No More Chores - Stay Warm At Home This Winter With These Great Energy Saving Tips
No More Chores - Stay Warm At Home This Winter With These Great Energy Saving Tips

Winter is a bountiful time of year—with many parties, celebrations, laughter, and cheer. It can also be an expensive time when it comes to your utility bill. However, there’s no need to get into a panic. There are many excellent solutions to staying warm. Let No More Chores professional home cleaners share with you these energy-saving tips for your home! 

Blackout Curtains or Blinds 

Blackout curtains and blinds have a dual purpose when it comes to cutting costs. In the winter, blackout curtains and blinds help to keep out the cold and keep the warmth in, especially after dark and on overcast days. In the summer, blackout curtains and blinds repel thermal energy by 25% on your energy bill. Blackout curtains can be made or bought.

Secure the Insulation 

Another way to make your home more energy-efficient in winter is to secure and/or install additional insulation. Depending on the age of your home, insulation can be pried loose by small animals or rodents over the years leaving you with a higher energy bill in time.

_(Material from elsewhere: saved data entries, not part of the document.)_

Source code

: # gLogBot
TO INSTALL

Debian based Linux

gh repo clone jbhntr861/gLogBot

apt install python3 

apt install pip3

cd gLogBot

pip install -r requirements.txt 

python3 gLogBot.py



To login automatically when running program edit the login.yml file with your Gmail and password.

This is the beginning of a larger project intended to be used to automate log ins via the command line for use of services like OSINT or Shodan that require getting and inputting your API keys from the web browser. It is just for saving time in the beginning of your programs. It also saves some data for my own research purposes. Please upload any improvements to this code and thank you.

As a maintenance precaution, make it part of your fall routine to check and repair any loose insulation. 

Apply Weather Stripping 

Weatherstripping is a sealer that can be placed along the rim of exterior doors and windows. It’s used to fill gaps that let in large amounts of air. There are a few different types depending on your needs. The easiest and cheapest weather stripping to use is foam stripping with tape. This is just a simple peel-and-stick type. The next step is the peel-and-stick V-shaped copper and bronze stripping. It works the same as the foam. The last type of weatherstripping is vinyl tubing which is soft and pliable enough to be manipulated into large or small cracks but needs to be held in place with nails. This is the most secure form of weather stripping.

Replace Furnace Filters 

Each year your utility company reminds you to replace your filters in the fall in preparation for winter. This isn’t just a fire-safety precaution, but changing your furnace filter also helps to keep your energy bill down. Energy Star recommends the air filter be changed once a month during the winter because “a dirty filter slows air flow, making the system work harder, which wastes energy.” 

Use a Draft Stopper 

To control drafts throughout the house, use a draft stopper. This is two long tubes of fabric filled with various weighted materials, connected side-by-side, and slid under a door to block the flow of air. Draft stoppers can be bought or easily made with a simple DIY tutorial. Not only do these simple devices help with reducing your energy bill, but they also act as an excellent sound barrier—think nurseries.

Apply Film over Windows 

Like blackout curtains and blinds, window films help to shield the home from the subzero temperatures and harsh winds that come with winter. There are many types of films depending on your needs and the time of the year. According to GoGreenSolar.com, window films “save 12-18% annually on energy bills, provides 98% UV protection, and blocks 48% thermal solar heat.”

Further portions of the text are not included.